Sibanye-Stillwater increases offer for Lonmin
The diversified miner considers that Lonmin is financially distressed.
Diversified miner Sibanye-Stillwater has increased the recommended all-share offer for Lonmin in acknowledgment of improved pricing for platinum group metals (PGMs).
Sibanye-Stillwater said it would offer one share for each Lonmin share compared to its previous offer of 0.967 shares. This represents an increase of 3.4 percent.
The deal between Sibanye-Stillwater and Lonmin create the world’s No.2 platinum producer.
London-listed Lonmin is struggling as it was hit hard by the decline in platinum group prices and has had to work to cut spending in order to retain a positive balance sheet, required by conditions of Sibanye’s proposed offer.
Lonmin said Sibanye-Stillwater increased the offer to balance against the fact that the former continues to be financially distressed and unable to fund significant investments to sustain its business and associated employment.

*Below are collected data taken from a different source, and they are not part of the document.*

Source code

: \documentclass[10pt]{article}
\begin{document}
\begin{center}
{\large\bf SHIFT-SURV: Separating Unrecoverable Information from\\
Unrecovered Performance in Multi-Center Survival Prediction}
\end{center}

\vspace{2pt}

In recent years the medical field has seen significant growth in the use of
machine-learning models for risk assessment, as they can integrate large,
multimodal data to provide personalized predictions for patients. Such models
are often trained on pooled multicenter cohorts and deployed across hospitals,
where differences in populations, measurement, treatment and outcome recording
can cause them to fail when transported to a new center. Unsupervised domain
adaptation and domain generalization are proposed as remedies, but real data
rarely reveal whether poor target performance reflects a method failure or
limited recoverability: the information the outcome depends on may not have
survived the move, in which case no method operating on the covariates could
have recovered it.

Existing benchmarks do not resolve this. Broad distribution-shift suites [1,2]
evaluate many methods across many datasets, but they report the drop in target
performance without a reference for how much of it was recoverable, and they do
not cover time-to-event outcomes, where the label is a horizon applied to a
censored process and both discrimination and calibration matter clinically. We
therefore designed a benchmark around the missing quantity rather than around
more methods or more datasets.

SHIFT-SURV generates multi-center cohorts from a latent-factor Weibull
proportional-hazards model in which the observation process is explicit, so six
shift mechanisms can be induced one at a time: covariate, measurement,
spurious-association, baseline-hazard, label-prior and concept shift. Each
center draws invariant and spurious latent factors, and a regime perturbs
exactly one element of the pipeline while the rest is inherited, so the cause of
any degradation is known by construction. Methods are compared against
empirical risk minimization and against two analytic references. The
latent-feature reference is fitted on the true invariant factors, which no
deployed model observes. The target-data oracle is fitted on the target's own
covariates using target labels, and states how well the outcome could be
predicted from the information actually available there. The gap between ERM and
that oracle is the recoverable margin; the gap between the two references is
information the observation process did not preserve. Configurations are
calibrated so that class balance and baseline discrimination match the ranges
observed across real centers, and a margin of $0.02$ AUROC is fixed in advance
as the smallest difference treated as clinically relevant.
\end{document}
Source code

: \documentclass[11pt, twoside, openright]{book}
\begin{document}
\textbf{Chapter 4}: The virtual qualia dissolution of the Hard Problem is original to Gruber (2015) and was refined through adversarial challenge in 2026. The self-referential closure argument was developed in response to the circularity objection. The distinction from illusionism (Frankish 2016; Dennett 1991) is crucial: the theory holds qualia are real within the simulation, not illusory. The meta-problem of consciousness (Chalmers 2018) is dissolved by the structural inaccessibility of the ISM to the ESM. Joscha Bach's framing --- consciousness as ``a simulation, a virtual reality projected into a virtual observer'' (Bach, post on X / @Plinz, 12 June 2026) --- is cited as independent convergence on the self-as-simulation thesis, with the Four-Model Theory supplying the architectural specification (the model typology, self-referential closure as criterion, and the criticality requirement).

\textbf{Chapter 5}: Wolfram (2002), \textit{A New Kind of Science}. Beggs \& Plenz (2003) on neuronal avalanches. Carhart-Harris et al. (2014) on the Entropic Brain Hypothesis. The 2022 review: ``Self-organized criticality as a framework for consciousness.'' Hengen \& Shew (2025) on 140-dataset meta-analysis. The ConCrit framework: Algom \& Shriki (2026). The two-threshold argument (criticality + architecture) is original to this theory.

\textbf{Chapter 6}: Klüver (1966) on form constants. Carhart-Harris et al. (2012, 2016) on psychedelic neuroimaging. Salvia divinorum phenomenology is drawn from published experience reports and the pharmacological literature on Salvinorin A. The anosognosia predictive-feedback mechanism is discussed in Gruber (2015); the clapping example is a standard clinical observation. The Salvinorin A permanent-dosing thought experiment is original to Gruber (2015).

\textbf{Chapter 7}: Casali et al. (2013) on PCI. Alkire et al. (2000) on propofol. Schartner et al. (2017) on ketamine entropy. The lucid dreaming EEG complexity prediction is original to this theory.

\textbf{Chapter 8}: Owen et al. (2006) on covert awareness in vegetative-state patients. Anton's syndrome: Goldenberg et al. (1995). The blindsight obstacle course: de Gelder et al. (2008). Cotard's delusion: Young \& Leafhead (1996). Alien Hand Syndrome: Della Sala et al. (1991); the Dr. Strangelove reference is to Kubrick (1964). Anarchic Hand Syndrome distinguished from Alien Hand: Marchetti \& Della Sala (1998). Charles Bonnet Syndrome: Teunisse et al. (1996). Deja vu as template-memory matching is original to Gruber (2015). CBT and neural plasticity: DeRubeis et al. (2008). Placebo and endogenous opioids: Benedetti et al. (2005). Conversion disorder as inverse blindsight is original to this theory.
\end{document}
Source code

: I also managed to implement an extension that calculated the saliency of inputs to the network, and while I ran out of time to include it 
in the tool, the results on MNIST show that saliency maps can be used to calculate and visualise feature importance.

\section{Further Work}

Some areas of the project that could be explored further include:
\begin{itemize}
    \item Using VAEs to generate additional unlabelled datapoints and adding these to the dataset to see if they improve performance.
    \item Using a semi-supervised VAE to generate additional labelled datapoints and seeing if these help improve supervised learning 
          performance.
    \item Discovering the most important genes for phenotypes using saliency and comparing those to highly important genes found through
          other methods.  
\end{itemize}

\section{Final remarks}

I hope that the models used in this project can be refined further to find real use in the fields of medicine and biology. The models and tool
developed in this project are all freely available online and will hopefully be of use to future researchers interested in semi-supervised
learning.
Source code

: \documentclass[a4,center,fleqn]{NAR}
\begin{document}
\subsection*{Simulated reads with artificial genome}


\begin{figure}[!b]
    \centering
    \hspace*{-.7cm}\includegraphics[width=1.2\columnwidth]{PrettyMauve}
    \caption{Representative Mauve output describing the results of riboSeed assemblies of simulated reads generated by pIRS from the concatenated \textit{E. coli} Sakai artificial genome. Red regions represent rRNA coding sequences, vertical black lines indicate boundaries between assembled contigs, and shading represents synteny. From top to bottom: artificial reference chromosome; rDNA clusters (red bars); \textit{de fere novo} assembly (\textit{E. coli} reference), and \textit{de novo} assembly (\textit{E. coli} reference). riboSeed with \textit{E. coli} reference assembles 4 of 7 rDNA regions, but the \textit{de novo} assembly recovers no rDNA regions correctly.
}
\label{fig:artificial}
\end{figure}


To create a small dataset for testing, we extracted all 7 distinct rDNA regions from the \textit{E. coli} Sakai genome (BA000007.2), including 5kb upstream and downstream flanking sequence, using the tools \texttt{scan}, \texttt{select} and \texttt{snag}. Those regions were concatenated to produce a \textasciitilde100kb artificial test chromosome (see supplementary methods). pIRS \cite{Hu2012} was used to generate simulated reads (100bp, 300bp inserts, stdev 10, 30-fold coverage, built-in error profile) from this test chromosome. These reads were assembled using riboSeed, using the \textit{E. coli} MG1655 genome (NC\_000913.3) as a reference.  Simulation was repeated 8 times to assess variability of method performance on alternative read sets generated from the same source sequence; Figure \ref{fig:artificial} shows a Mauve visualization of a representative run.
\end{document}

The combination of the two companies is currently the subject of an appeal by the Association of Mineworkers & Construction Union (Amcu) at the Competition Tribunal. Amcu has appealed the decision in November 2018 by the Tribunal to approve Sibanye-Stillwater’s offer for Lonmin subject to certain specific conditions.
One of the conditions of the tribunal’s approval of the transaction was that the parties observed a six-month moratorium on retrenchments. Lonmin had already committed to the reduction in employee numbers of some 12 500 over three years.